Tech stocks — especially cloud stocks — are the future. No other industry can provide the fast scaleability. Go from ten customers this week to ten thousand next week — courtesy the cloud. You don’t have to build a factory, or rent an office. Start off at Starbucks. Graduate to WeWork. Amazon Web Services is there to help you and your laptops as you grow.

Tech stocks are volatile. One day they’re out of fashion and horribly down. The next day they rise. But not all together. They’re impossible to predict. Sometimes they do well, yet fall, viz Adobe last night which reported better quarterly earnings and sales than expected, but offered a forecast that didn’t live up to expectations. It fell after hours. Dumb. It will bounce back.

When in doubt, you can stay out or own lots and be diversified (within tech). That’s my “strategy.” I just updated and broadened my holdings. They’re in the right hand column of the web site — click here. Seven of my picks are up between 20% and 77% — from the time I bought them.

I would not be a good hedgie since I have other interests — most importantly playing tennis and seeing kids and grandkids.

Key to my weird portfolio is staying away from companies I’m not sanguine on or don’t understand. Including:

+ Transports. As the trade war ramps up, these guys ramp down. They did well as retailers stocked up for Christmas. But now?

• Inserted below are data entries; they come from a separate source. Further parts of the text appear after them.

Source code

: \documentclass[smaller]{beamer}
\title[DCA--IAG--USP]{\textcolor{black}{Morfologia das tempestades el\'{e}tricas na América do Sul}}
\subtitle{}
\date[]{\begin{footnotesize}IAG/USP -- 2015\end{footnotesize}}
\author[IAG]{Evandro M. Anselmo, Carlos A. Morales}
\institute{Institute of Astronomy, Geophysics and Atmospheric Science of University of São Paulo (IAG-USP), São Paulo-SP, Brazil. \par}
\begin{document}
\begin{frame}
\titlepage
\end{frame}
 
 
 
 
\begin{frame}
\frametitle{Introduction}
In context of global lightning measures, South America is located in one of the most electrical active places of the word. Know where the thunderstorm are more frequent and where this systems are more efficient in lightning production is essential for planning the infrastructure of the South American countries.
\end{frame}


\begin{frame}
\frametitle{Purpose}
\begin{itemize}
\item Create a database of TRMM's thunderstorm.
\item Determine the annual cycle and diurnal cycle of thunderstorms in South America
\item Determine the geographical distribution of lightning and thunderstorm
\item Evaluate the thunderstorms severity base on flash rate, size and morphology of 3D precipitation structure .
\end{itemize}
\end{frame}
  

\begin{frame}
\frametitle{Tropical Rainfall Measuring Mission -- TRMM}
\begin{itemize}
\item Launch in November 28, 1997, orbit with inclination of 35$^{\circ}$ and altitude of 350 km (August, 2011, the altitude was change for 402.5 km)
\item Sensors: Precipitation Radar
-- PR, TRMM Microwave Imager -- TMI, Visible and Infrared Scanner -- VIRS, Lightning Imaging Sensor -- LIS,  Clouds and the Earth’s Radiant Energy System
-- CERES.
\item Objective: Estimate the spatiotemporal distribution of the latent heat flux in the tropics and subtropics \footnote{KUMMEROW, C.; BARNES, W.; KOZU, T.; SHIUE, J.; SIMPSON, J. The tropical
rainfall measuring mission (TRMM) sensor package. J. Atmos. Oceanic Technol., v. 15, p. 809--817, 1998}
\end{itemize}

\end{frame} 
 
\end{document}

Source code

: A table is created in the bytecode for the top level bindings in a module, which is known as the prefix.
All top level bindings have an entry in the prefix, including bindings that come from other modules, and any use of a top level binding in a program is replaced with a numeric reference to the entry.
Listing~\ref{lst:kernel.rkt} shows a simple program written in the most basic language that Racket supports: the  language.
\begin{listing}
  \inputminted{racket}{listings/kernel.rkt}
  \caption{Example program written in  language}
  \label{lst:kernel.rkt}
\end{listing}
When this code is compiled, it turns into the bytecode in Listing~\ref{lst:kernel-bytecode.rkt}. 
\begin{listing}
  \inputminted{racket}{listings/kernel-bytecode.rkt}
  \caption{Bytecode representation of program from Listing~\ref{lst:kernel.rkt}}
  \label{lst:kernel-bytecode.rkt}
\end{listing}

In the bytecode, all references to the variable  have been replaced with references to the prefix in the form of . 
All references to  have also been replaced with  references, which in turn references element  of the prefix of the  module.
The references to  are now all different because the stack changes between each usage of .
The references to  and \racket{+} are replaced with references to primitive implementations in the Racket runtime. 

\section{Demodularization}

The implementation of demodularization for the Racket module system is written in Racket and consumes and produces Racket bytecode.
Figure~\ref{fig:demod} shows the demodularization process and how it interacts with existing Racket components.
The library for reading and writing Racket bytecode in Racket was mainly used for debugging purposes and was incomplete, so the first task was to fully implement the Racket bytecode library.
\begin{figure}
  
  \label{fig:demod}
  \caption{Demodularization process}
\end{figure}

+ Banks. With low interest rates and uncertainty in business, I can’t see how anyone can make decent money in banking.

+ Retailers. Bike around Manhattan. The weather is gorgeous. Every block seems to have one or two shops for rent. Who goes shopping any longer when you have Amazon, with its 100 million prime members!

+ Fossil fuel companies. The world is awash in oil. Who wants that stuff when you don’t drive to the mall.

+ Cannabis, crypto currencies, precious metals. But I can be convinced.

All my generalizations are just that — generalizations. There are retailers proving the exception — like Costco, Home Depot and most recently Target and Walmart. But I don’t have the time to pick needles in haystacks. I prefer sticking with big trends I understand  — like technology.

Why I didn’t write a blog yesterday

My main laptop email client — Outlook — blew up and lost me about 5,000 emails in my inbox. It took until 3:00 AM this morning before I had recovered most (not all) of them.

First of all, it’s very stupid of me to use my inbox as a gigantic filing cabinet. Clearly I ought to be moving the important stuff to safe places. That’s what I’m doing now.

If you use Outlook, know that everything — from emails to your calendar — is in one miserable file, called Outlook.pst.

You need to back it up every day, every week, every month and keep dated copies so you can go back. Don’t trust the cloud.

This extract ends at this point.